Minimum Size Subarray Sum

题目：

Given an array of n positive integers and a positive integer s, find the minimal length of a subarray of which the sum ≥ s. If there isn't one, return 0 instead.

For example, given the array [2,3,1,2,4,3] and s = 7,
the subarray [4,3] has the minimal length under the problem constraint.

More practice:

If you have figured out the O(n) solution, try coding another solution of which the time complexity is O(n log n).

解答：

1.O(n)  two points

用begins指针记录子串开头的位置，每次遍历一个字符，判断sum是否大于s,若是，则将该sum记录minlen中（sum<minlen）;然后将begins+1,并将nums[begin]元素减去；若sum小于s,则 i+1, 且将其值加入sum中。
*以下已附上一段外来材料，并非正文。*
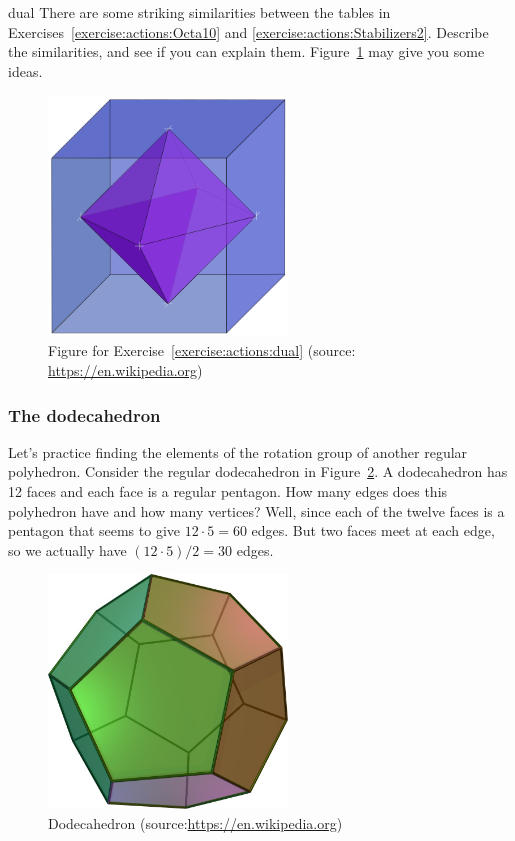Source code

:\begin{exercise}{dual}
There are some striking similarities between the tables in Exercises~\ref{exercise:actions:Octa10} and \ref{exercise:actions:Stabilizers2}. Describe the similarities, and see if you can explain them. Figure~\ref{fig:Dual} may give you some ideas.
\end{exercise}

\begin{figure}[ht]
\begin{center}
\includegraphics[width=2.5in]{images/Dual_Cube-Octahedron.png}
\caption{\label{fig:Dual}Figure for Exercise~\ref{exercise:actions:dual} (source: \url{https://en.wikipedia.org})}

\end{center}
\end{figure}

\subsubsection*{The dodecahedron}
Let's practice finding the elements of the rotation group of another regular polyhedron.  Consider the regular dodecahedron in Figure~\ref{fig:Dodeca}.  A dodecahedron has 12 faces and each face is a regular pentagon.  How many edges does this polyhedron have and how many vertices?  Well, since each of the twelve faces is a pentagon that seems to give $12\cdot 5=60$ edges.  But two faces meet at each edge, so we actually have $(12\cdot 5)/2=30$ edges.

\begin{figure}[ht]
\begin{center}
\includegraphics[width=2.5in]{images/Dodecahedron.png}
\caption{\label{fig:Dodeca}Dodecahedron (source:\url{https://en.wikipedia.org})}

\end{center}
\end{figure}

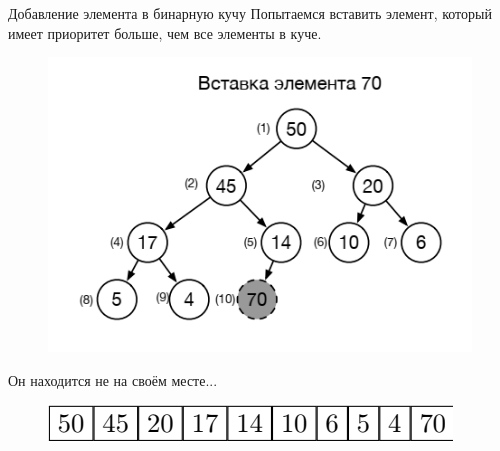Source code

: \documentclass{beamer}
\begin{document}
\begin{frame}{Добавление элемента в бинарную кучу}	
	Попытаемся вставить элемент, который имеет приоритет больше, чем все элементы в куче.
	\begin{figure}[h]
		\centering
		\includegraphics[scale=0.4]{images/lec06-pic09.png}
	\end{figure}
	Он находится не на своём месте... 
	\begin{figure}[h]
		\centering
		\includegraphics[scale=0.5]{images/lec06-pic10.png}
	\end{figure}	
\end{frame}
\end{document}
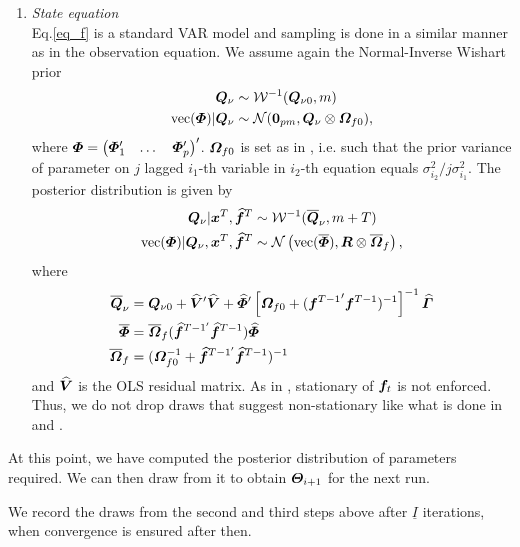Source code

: \begin{enumerate}
\begin{enumerate}
\item
\textit{State equation}\\
Eq.\eqref{eq_f} is a standard VAR model and sampling is done in a similar manner as in the observation equation. We assume again the Normal-Inverse Wishart prior
\begin{align}
	\bm Q_\nu&\sim\mathcal{W}^{-1}(\bm Q_{\nu0},m)\\
	\operatorname{vec}(\bm \varPhi)|\bm Q_\nu&\sim\mathcal{N}(\boldsymbol{0}_{pm},\bm Q_\nu\otimes\bm \varOmega_{f0}),
\end{align}
where
$\bm \varPhi=
	\begin{pmatrix}
		\bm \varPhi_1'&\dots&\bm \varPhi_p'
	\end{pmatrix}'$.
$\bm \varOmega_{f0}$ is set as in \cite{FAVAR}, i.e. such that the prior variance of parameter on $j$ lagged $i_1$-th variable in $i_2$-th equation equals $\sigma_{i_2}^2/j\sigma_{i_1}^2$. The posterior distribution is given by
\begin{align}
	\bm Q_\nu|\bm x^T,\widehat{\bm f}^T&\sim\mathcal{W}^{-1}(\overline{\bm Q}_\nu,m+T)\\
	\operatorname{vec}(\bm \varPhi)|\bm Q_\nu,\bm x^T,\widehat{\bm f}^T&\sim\mathcal{N}\left(\operatorname{vec}(\overline{\bm \varPhi}),\bm R\otimes\overline{\bm \varOmega}_f\right),
\end{align}
where
\begin{align}
	\overline{\bm Q}_\nu&=\bm Q_{\nu0}+\widehat{\bm V}'\widehat{\bm V}+\widehat{\bm \varPhi}'\left[\bm \varOmega_{f0}+({\bm f^{T-1}}'\bm f^{T-1})^{-1}\right]^{-1}\widehat{\bm \varGamma}\\
	\overline{\bm \varPhi}&=\overline{\bm \varOmega}_f(\widehat{\bm f}^{T-1'}\widehat{\bm f}^{T-1})\widehat{\bm \varPhi}\\
	\overline{\bm \varOmega}_f&=(\bm \varOmega_{f0}^{-1}+\widehat{\bm f}^{T-1'}\widehat{\bm f}^{T-1})^{-1}
\end{align}
and $\widehat{\bm V}$ is the OLS residual matrix. As in \cite{CCE15}, stationary of $\bm f_t$ is not enforced. Thus, we do not drop draws that suggest non-stationary like what is done in \cite{FAVAR} and \cite{FAVAR_sign}.
\end{enumerate}
At this point, we have computed the posterior distribution of parameters required. We can then draw from it to obtain $\bm \varTheta_{i+1}$ for the next run.
\end{enumerate}
We record the draws from the second and third steps above after $\underline I$ iterations, when convergence is ensured after then.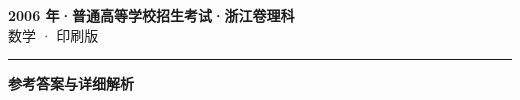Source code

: \documentclass[zihao=5, a4paper]{ctexart}
\begin{document}
\begin{center}
  {\Large\bfseries 2006 年·普通高等学校招生考试·浙江卷理科}\\[4pt]
  {\large 数学 · 印刷版}
\end{center}
\medskip
{}

\par\bigskip\hrule\bigskip
{}
\begin{center}{\large\bfseries 参考答案与详细解析}\end{center}
\smallskip

\end{document}
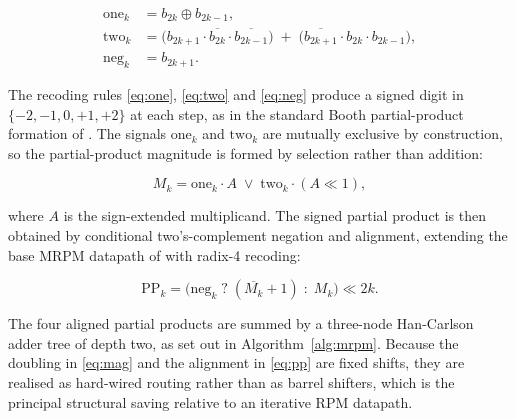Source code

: \documentclass[conference]{IEEEtran}
\begin{document}
\begin{align}
\mathrm{one}_k &= b_{2k} \oplus b_{2k-1}, \label{eq:one}\\
\mathrm{two}_k &= \big(b_{2k+1}\cdot \overline{b_{2k}} \cdot
                  \overline{b_{2k-1}}\big) \;+\;
                 \big(\overline{b_{2k+1}}\cdot b_{2k} \cdot
                  b_{2k-1}\big), \label{eq:two}\\
\mathrm{neg}_k &= b_{2k+1}. \label{eq:neg}
\end{align}

\noindent The recoding rules \eqref{eq:one}, \eqref{eq:two}
and \eqref{eq:neg} produce a signed digit in $\{-2,-1,0,+1,+2\}$ at each
step, as in the standard Booth partial-product formation of \cite{prabhu}.
The signals
$\mathrm{one}_k$ and $\mathrm{two}_k$ are mutually exclusive by
construction, so the partial-product magnitude is formed by selection
rather than addition:

\begin{equation}
M_k = \mathrm{one}_k \cdot A \;\vee\; \mathrm{two}_k \cdot (A \ll 1),
\label{eq:mag}
\end{equation}

\noindent where $A$ is the sign-extended multiplicand. The signed
partial product is then obtained by conditional two's-complement
negation and alignment, extending the base MRPM datapath of \cite{base}
with radix-4 recoding:

\begin{equation}
\mathrm{PP}_k = \big(\mathrm{neg}_k \;?\; (\overline{M_k} + 1)
                 \;:\; M_k \big) \ll 2k .
\label{eq:pp}
\end{equation}

The four aligned partial products are summed by a three-node
Han-Carlson adder tree of depth two, as set out in
Algorithm~\ref{alg:mrpm}. Because the doubling in \eqref{eq:mag} and
the alignment in \eqref{eq:pp} are fixed shifts, they are realised as
hard-wired routing rather than as barrel shifters, which is the
principal structural saving relative to an iterative RPM datapath.
\end{document}
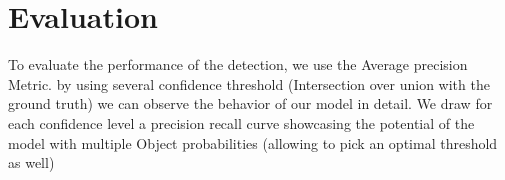 \documentclass[main.tex]{subfiles}
\begin{document}
\section{Evaluation}
To evaluate the performance of the detection, we use the Average precision Metric. by using several confidence threshold (Intersection over union with the ground truth) we can observe the behavior of our model in detail. We draw for each confidence level a precision recall curve showcasing the potential of the model with multiple Object probabilities (allowing to pick an optimal threshold as well)
\end{document}
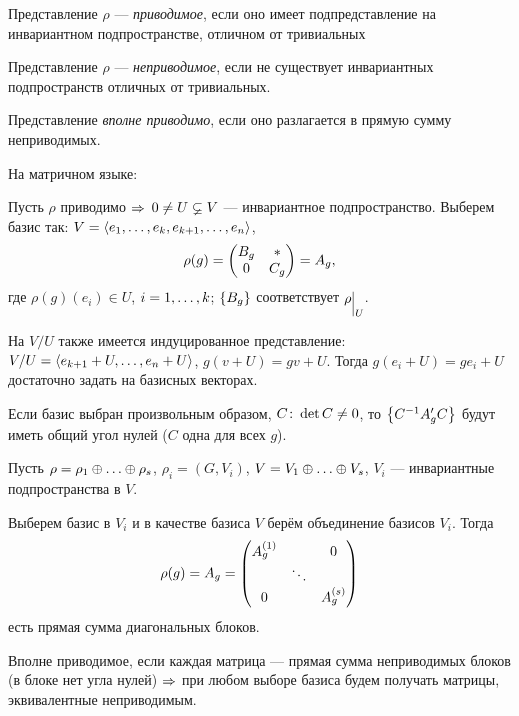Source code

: \begin{df}
	Представление $\rho$ --- \textit{приводимое}, если оно имеет
	подпредставление на инвариантном подпространстве,
	отличном от тривиальных
\end{df}
\begin{df}
	Представление $\rho$ --- \textit{неприводимое}, если не существует
	инвариантных подпространств отличных от тривиальных.
\end{df}
\begin{df}
	Представление \textit{вполне приводимо},
	если оно разлагается в прямую сумму неприводимых.
\end{df}

На матричном языке:

Пусть $\rho$ приводимо $\Rightarrow$
$0 \ne U \varsubsetneq V$ --- инвариантное подпространство.
Выберем базис так: $V = \left\langle e_1 ,\ldots, e_k, e_{k + 1} ,\ldots, e_n\right\rangle$,
$$
	\rho(g) = \begin{pmatrix}B_g & * \\ 0 & C_g\end{pmatrix} = A_g,
$$
где $\rho(g)(e_i) \in U$, $i = 1 ,\ldots, k$;
$\left\{B_g\right\}$ соответствует $\rho\evn{U}$.

На $V/U$ также имеется индуцированное представление:
$V/U = \left\langle e_{k+1} + U ,\ldots, e_n + U\right\rangle$, $g(v + U) = gv + U$.
Тогда $g(e_i + U) = g e_i + U$ достаточно задать на базисных векторах.

Если базис выбран произвольным образом, $C \colon \det C \ne 0$,
то $\left\{C^{-1} A'_g C\right\}$ будут иметь общий угол нулей ($C$ одна для всех $g$).

Пусть $\rho = \rho_1 \sop \rho_s$, $\rho_i = (G, V_i)$, $V = V_1 \sop V_s$,
$V_i$ --- инвариантные подпространства в $V$.

Выберем базис в $V_i$ и в качестве базиса $V$ берём объединение базисов $V_i$.
Тогда
$$
	\rho(g) = A_g = \begin{pmatrix}A^{(1)}_g && 0 \\ & \ddots & \\ 0 && A^{(s)}_g\end{pmatrix}
$$
есть прямая сумма диагональных блоков.

Вполне приводимое, если каждая матрица ---
прямая сумма неприводимых блоков (в блоке нет угла нулей) $\Rightarrow$
при любом выборе базиса будем получать матрицы, эквивалентные неприводимым.

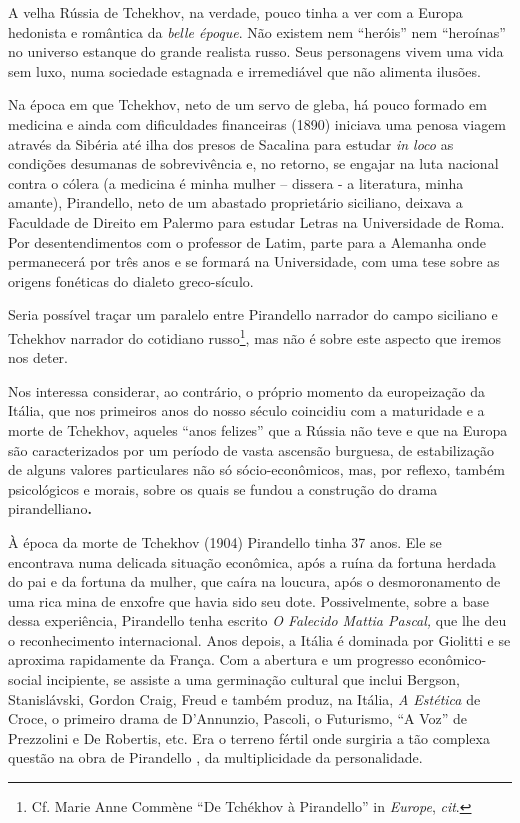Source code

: A velha Rússia de Tchekhov, na verdade, pouco tinha a ver com a Europa
hedonista e romântica da \emph{belle époque}. Não existem nem ``heróis''
nem ``heroínas'' no universo estanque do grande realista russo. Seus
personagens vivem uma vida sem luxo, numa sociedade estagnada e
irremediável que não alimenta ilusões.

Na época em que Tchekhov, neto de um servo de gleba, há pouco formado em
medicina e ainda com dificuldades financeiras (1890) iniciava uma penosa
viagem através da Sibéria até ilha dos presos de Sacalina para estudar
\emph{in loco} as condições desumanas de sobrevivência e, no retorno, se
engajar na luta nacional contra o cólera (a medicina é minha mulher --
dissera - a literatura, minha amante), Pirandello, neto de um abastado
proprietário siciliano, deixava a Faculdade de Direito em Palermo para
estudar Letras na Universidade de Roma. Por desentendimentos com o
professor de Latim, parte para a Alemanha onde permanecerá por três anos
e se formará na Universidade, com uma tese sobre as origens fonéticas do
dialeto greco-sículo.

Seria possível traçar um paralelo entre Pirandello narrador do campo
siciliano e Tchekhov narrador do cotidiano russo\footnote{Cf. Marie Anne
  Commène ``De Tchékhov à Pirandello'' in \emph{Europe}, \emph{cit}.},
mas não é sobre este aspecto que iremos nos deter.

Nos interessa considerar, ao contrário, o próprio momento da
europeização da Itália, que nos primeiros anos do nosso século coincidiu
com a maturidade e a morte de Tchekhov, aqueles ``anos felizes'' que a
Rússia não teve e que na Europa são caracterizados por um período de
vasta ascensão burguesa, de estabilização de alguns valores particulares
não só sócio-econômicos, mas, por reflexo, também psicológicos e morais,
sobre os quais se fundou a construção do drama pirandelliano\textbf{. }

À época da morte de Tchekhov (1904) Pirandello tinha 37 anos. Ele se
encontrava numa delicada situação econômica, após a ruína da fortuna
herdada do pai e da fortuna da mulher, que caíra na loucura, após o
desmoronamento de uma rica mina de enxofre que havia sido seu dote.
Possivelmente, sobre a base dessa experiência, Pirandello tenha escrito
\emph{O Falecido Mattia Pascal,} que lhe deu o reconhecimento
internacional. Anos depois, a Itália é dominada por Giolitti e se
aproxima rapidamente da França. Com a abertura e um progresso
econômico-social incipiente, se assiste a uma germinação cultural que
inclui Bergson, Stanislávski, Gordon Craig, Freud e também produz, na
Itália, \emph{A Estética} de Croce, o primeiro drama de D'Annunzio,
Pascoli, o Futurismo, ``A Voz'' de Prezzolini e De Robertis, etc. Era o
terreno fértil onde surgiria a tão complexa questão na obra de
Pirandello , da multiplicidade da personalidade.

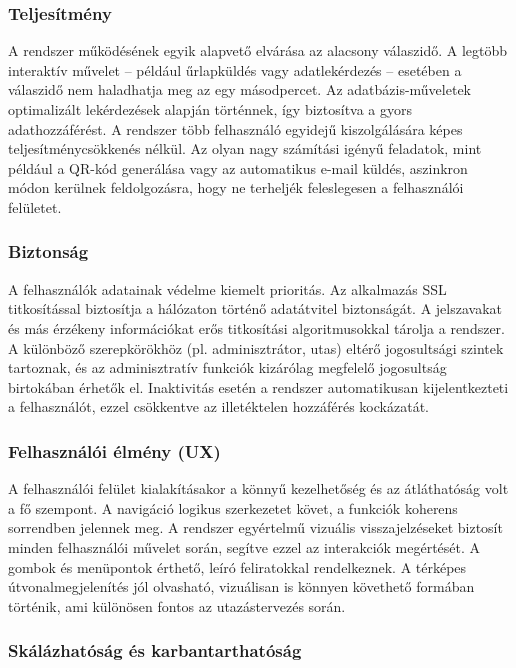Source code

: \subsubsection{Teljesítmény}

A rendszer működésének egyik alapvető elvárása az alacsony válaszidő. A legtöbb interaktív művelet – például űrlapküldés vagy adatlekérdezés – esetében a válaszidő nem haladhatja meg az egy másodpercet. Az adatbázis-műveletek optimalizált lekérdezések alapján történnek, így biztosítva a gyors adathozzáférést. A rendszer több felhasználó egyidejű kiszolgálására képes teljesítménycsökkenés nélkül. Az olyan nagy számítási igényű feladatok, mint például a QR-kód generálása vagy az automatikus e-mail küldés, aszinkron módon kerülnek feldolgozásra, hogy ne terheljék feleslegesen a felhasználói felületet.

\subsubsection{Biztonság}

A felhasználók adatainak védelme kiemelt prioritás. Az alkalmazás SSL titkosítással biztosítja a hálózaton történő adatátvitel biztonságát. A jelszavakat és más érzékeny információkat erős titkosítási algoritmusokkal tárolja a rendszer. A különböző szerepkörökhöz (pl. adminisztrátor, utas) eltérő jogosultsági szintek tartoznak, és az adminisztratív funkciók kizárólag megfelelő jogosultság birtokában érhetők el. Inaktivitás esetén a rendszer automatikusan kijelentkezteti a felhasználót, ezzel csökkentve az illetéktelen hozzáférés kockázatát.

\subsubsection{Felhasználói élmény (UX)}

A felhasználói felület kialakításakor a könnyű kezelhetőség és az átláthatóság volt a fő szempont. A navigáció logikus szerkezetet követ, a funkciók koherens sorrendben jelennek meg. A rendszer egyértelmű vizuális visszajelzéseket biztosít minden felhasználói művelet során, segítve ezzel az interakciók megértését. A gombok és menüpontok érthető, leíró feliratokkal rendelkeznek. A térképes útvonalmegjelenítés jól olvasható, vizuálisan is könnyen követhető formában történik, ami különösen fontos az utazástervezés során.

\subsubsection{Skálázhatóság és karbantarthatóság}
以下为我的代码：

class Solution {
public:
    int minSubArrayLen(int s, vector<int>& nums) {
        int begins = 0;
        int len = nums.size();
        if(len == 0)
            return 0;
        if(len==1){
            if(nums[0]==s)
            return 1;
            else
            return 0;
        }
        int minlen = len+1;
        int sum = nums[0];
        int i = 0;
        while(i < len){
            if(sum >= s){
                int l = i - begins+1;
                if(l < minlen)
                    minlen = l;
                sum = sum-nums[begins];
                ++begins;
            }else{
                    if(i+1>=len)
                        break;
                    sum = sum+nums[++i];
            }
        }
        if(minlen == len+1)
            return 0;
        else
            return minlen; 
    }
};

别人优秀的代码：（思路差不多）

O(n)

class Solution {
public:
    int minSubArrayLen(int s, vector<int>& nums) {
        int n = nums.size(), start = 0, sum = 0, minlen = INT_MAX;
        for (int i = 0; i < n; i++) { 
            sum += nums[i]; 
            while (sum >= s) {
                minlen = min(minlen, i - start + 1);
                sum -= nums[start++];
            }
        }
        return minlen == INT_MAX ? 0 : minlen;
    }
};

2.O(nlogn) 

对于要求该复杂度，就要想到二分查找的方法。但是二分查找是对递增序列的，而原序列无法进行更改顺序，因此怎么找递增序列呢？ 那就找从开头到每个元素的和的序列。如：  nums=[2,3,1,2,4,3]序列，则sums=[0,2,5,6,8,12,15].然后对于每个元素sums[i]，找sums数组中大于sums[i]+s的值，用二分查找。找到后的位置j-i就是要求的长度。

这里调用别人的优秀的代码：

class Solution {
public:
    int minSubArrayLen(int s, vector<int>& nums) {
        int len = nums.size(), sums[len + 1] = {0}, res = len + 1;
        for (int i = 1; i < len + 1; ++i) sums[i] = sums[i - 1] + nums[i - 1];
        for (int i = 0; i < len + 1; ++i) {
            int right = searchRight(i + 1, len, sums[i] + s, sums);
            if (right == len + 1) break;
            if (res > right - i) res = right - i;
        }
        return res == len + 1 ? 0 : res;
    }
    int searchRight(int left, int right, int key, int sums[]) {
        while (left <= right) {
            int mid = (left + right) / 2;
            if (sums[mid] >= key) right = mid - 1;
            else left = mid + 1;
        }
        return left;
    }
};